→ **WHAT IS EXPECTED**:
Wherever an image appears in the entries, drop it and reproduce everything else exactly.

→ **EXTRACTED INFORMATION**:
···
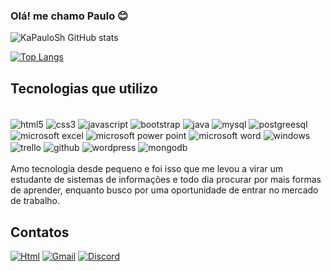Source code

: ### Olá! me chamo Paulo 😊

![KaPauloSh GitHub stats](https://github-readme-stats.vercel.app/api?username=KaPauloSh&show_icons=true&theme=synthwave)

[![Top Langs](https://github-readme-stats.vercel.app/api/top-langs/?username=KaPauloSh&layout=compact)](https://github.com/KaPauloSh/github-readme-stats)

## Tecnologias que utilizo

<div style="display: inline_block"><br/>
    <img align="center" alt="html5" src="https://img.shields.io/badge/HTML5-E34F26?style=for-the-badge&logo=html5&logoColor=white" />
    <img align="center" alt="css3" src="https://img.shields.io/badge/CSS3-1572B6?style=for-the-badge&logo=css3&logoColor=white" />
    <img align="center" alt="javascript" src="https://img.shields.io/badge/JavaScript-323330?style=for-the-badge&logo=javascript&logoColor=F7DF1E" />
    <img align="center" alt="bootstrap" src="https://img.shields.io/badge/Bootstrap-563D7C?style=for-the-badge&logo=bootstrap&logoColor=white" />
    <img align="center" alt="java" src="https://img.shields.io/badge/Java-ED8B00?style=for-the-badge&logo=java&logoColor=white" />
    <img align="center" alt="mysql" src="https://img.shields.io/badge/MySQL-00000F?style=for-the-badge&logo=mysql&logoColor=white" />
    <img align="center" alt="postgreesql" src="https://img.shields.io/badge/PostgreSQL-316192?style=for-the-badge&logo=postgresql&logoColor=white" />
    <img align="center" alt="microsoft excel" src="https://img.shields.io/badge/Microsoft_Excel-217346?style=for-the-badge&logo=microsoft-excel&logoColor=white" />
    <img align="center" alt="microsoft power point" src="https://img.shields.io/badge/Microsoft_PowerPoint-B7472A?style=for-the-badge&logo=microsoft-powerpoint&logoColor=white" />
    <img align="center" alt="microsoft word" src="https://img.shields.io/badge/Microsoft_Word-2B579A?style=for-the-badge&logo=microsoft-word&logoColor=white" />
     <img align="center" alt="windows" src="https://img.shields.io/badge/Windows-0078D6?style=for-the-badge&logo=windows&logoColor=white" />
    <img align="center" alt="trello" src="https://img.shields.io/badge/Trello-%23026AA7.svg?style=for-the-badge&logo=Trello&logoColor=white" />
    <img align="center" alt="github" src="https://img.shields.io/badge/github-%23121011.svg?style=for-the-badge&logo=github&logoColor=white" />
    <img align="center" alt="wordpress" src="https://img.shields.io/badge/Wordpress-21759B?style=for-the-badge&logo=wordpress&logoColor=white" />
    <img align="center" alt="mongodb" src="https://img.shields.io/badge/MongoDB-%234ea94b.svg?style=for-the-badge&logo=mongodb&logoColor=white" />
</div><br/>
Amo tecnologia desde pequeno e foi isso que me levou a virar um estudante de sistemas de informações e todo dia procurar por mais formas de aprender, enquanto busco por uma oportunidade de entrar no mercado de trabalho.

## Contatos

[![Html](https://img.shields.io/badge/LinkedIn-0077B5?style=for-the-badge&logo=linkedin&logoColor=white)](https://www.linkedin.com/in/paulo-da-silva-barbosa-0456811b6)
[![Gmail](https://img.shields.io/badge/Gmail-D14836?style=for-the-badge&logo=gmail&logoColor=white)](kashpaulo@gmail.com)
[![Discord](https://img.shields.io/badge/Discord-7289DA?style=for-the-badge&logo=discord&logoColor=white)](Kashi#5544)
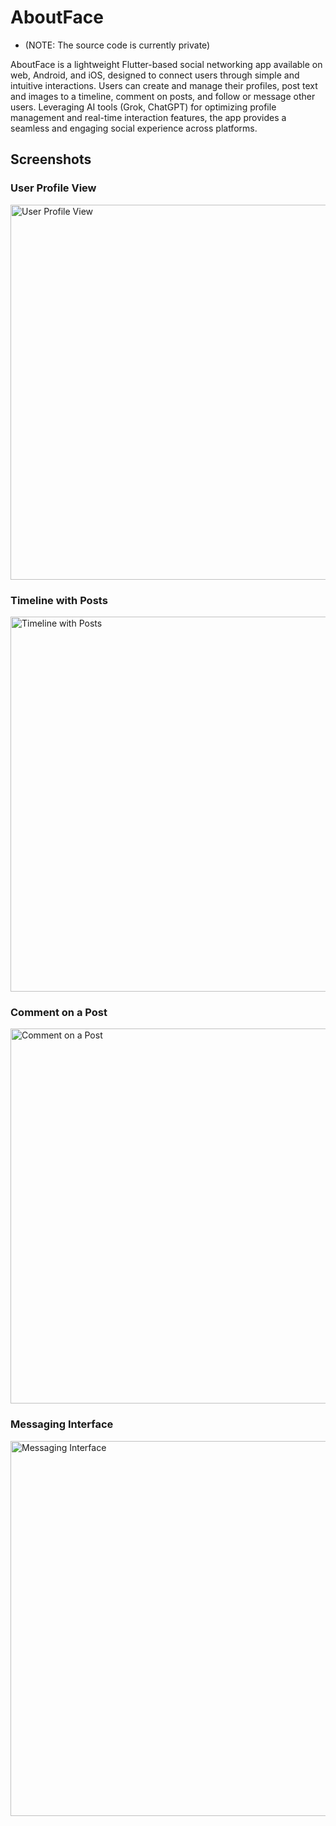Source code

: # AboutFace 
- (NOTE: The source code is currently private)

AboutFace is a lightweight Flutter-based social networking app available on web, Android, and iOS, designed to connect users through simple and intuitive interactions. Users can create and manage their profiles, post text and images to a timeline, comment on posts, and follow or message other users. Leveraging AI tools (Grok, ChatGPT) for optimizing profile management and real-time interaction features, the app provides a seamless and engaging social experience across platforms.

## Screenshots

### User Profile View
<img src="https://kevinyancy.com/images/aboutface/aboutface1.png" alt="User Profile View" width="600">

### Timeline with Posts
<img src="https://kevinyancy.com/images/aboutface/aboutface2.png" alt="Timeline with Posts" width="600">

### Comment on a Post
<img src="https://kevinyancy.com/images/aboutface/aboutface3.png" alt="Comment on a Post" width="600">

### Messaging Interface
<img src="https://kevinyancy.com/images/aboutface/aboutface4.png" alt="Messaging Interface" width="600">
···
→ **TASK ANSWER**:
Source code

: ### Olá! me chamo Paulo 😊

![KaPauloSh GitHub stats](https://github-readme-stats.vercel.app/api?username=KaPauloSh&show_icons=true&theme=synthwave)

[![Top Langs](https://github-readme-stats.vercel.app/api/top-langs/?username=KaPauloSh&layout=compact)](https://github.com/KaPauloSh/github-readme-stats)

## Tecnologias que utilizo

<div style="display: inline_block"><br/>
    <img align="center" alt="html5" src="https://img.shields.io/badge/HTML5-E34F26?style=for-the-badge&logo=html5&logoColor=white" />
    <img align="center" alt="css3" src="https://img.shields.io/badge/CSS3-1572B6?style=for-the-badge&logo=css3&logoColor=white" />
    <img align="center" alt="javascript" src="https://img.shields.io/badge/JavaScript-323330?style=for-the-badge&logo=javascript&logoColor=F7DF1E" />
    <img align="center" alt="bootstrap" src="https://img.shields.io/badge/Bootstrap-563D7C?style=for-the-badge&logo=bootstrap&logoColor=white" />
    <img align="center" alt="java" src="https://img.shields.io/badge/Java-ED8B00?style=for-the-badge&logo=java&logoColor=white" />
    <img align="center" alt="mysql" src="https://img.shields.io/badge/MySQL-00000F?style=for-the-badge&logo=mysql&logoColor=white" />
    <img align="center" alt="postgreesql" src="https://img.shields.io/badge/PostgreSQL-316192?style=for-the-badge&logo=postgresql&logoColor=white" />
    <img align="center" alt="microsoft excel" src="https://img.shields.io/badge/Microsoft_Excel-217346?style=for-the-badge&logo=microsoft-excel&logoColor=white" />
    <img align="center" alt="microsoft power point" src="https://img.shields.io/badge/Microsoft_PowerPoint-B7472A?style=for-the-badge&logo=microsoft-powerpoint&logoColor=white" />
    <img align="center" alt="microsoft word" src="https://img.shields.io/badge/Microsoft_Word-2B579A?style=for-the-badge&logo=microsoft-word&logoColor=white" />
     <img align="center" alt="windows" src="https://img.shields.io/badge/Windows-0078D6?style=for-the-badge&logo=windows&logoColor=white" />
    <img align="center" alt="trello" src="https://img.shields.io/badge/Trello-%23026AA7.svg?style=for-the-badge&logo=Trello&logoColor=white" />
    <img align="center" alt="github" src="https://img.shields.io/badge/github-%23121011.svg?style=for-the-badge&logo=github&logoColor=white" />
    <img align="center" alt="wordpress" src="https://img.shields.io/badge/Wordpress-21759B?style=for-the-badge&logo=wordpress&logoColor=white" />
    <img align="center" alt="mongodb" src="https://img.shields.io/badge/MongoDB-%234ea94b.svg?style=for-the-badge&logo=mongodb&logoColor=white" />
</div><br/>
Amo tecnologia desde pequeno e foi isso que me levou a virar um estudante de sistemas de informações e todo dia procurar por mais formas de aprender, enquanto busco por uma oportunidade de entrar no mercado de trabalho.

## Contatos

[![Html](https://img.shields.io/badge/LinkedIn-0077B5?style=for-the-badge&logo=linkedin&logoColor=white)](https://www.linkedin.com/in/paulo-da-silva-barbosa-0456811b6)
[![Gmail](https://img.shields.io/badge/Gmail-D14836?style=for-the-badge&logo=gmail&logoColor=white)](kashpaulo@gmail.com)
[![Discord](https://img.shields.io/badge/Discord-7289DA?style=for-the-badge&logo=discord&logoColor=white)](Kashi#5544)
Source code

: # AboutFace 
- (NOTE: The source code is currently private)

AboutFace is a lightweight Flutter-based social networking app available on web, Android, and iOS, designed to connect users through simple and intuitive interactions. Users can create and manage their profiles, post text and images to a timeline, comment on posts, and follow or message other users. Leveraging AI tools (Grok, ChatGPT) for optimizing profile management and real-time interaction features, the app provides a seamless and engaging social experience across platforms.

## Screenshots

### User Profile View
<img src="https://kevinyancy.com/images/aboutface/aboutface1.png" alt="User Profile View" width="600">

### Timeline with Posts
<img src="https://kevinyancy.com/images/aboutface/aboutface2.png" alt="Timeline with Posts" width="600">

### Comment on a Post
<img src="https://kevinyancy.com/images/aboutface/aboutface3.png" alt="Comment on a Post" width="600">

### Messaging Interface
<img src="https://kevinyancy.com/images/aboutface/aboutface4.png" alt="Messaging Interface" width="600">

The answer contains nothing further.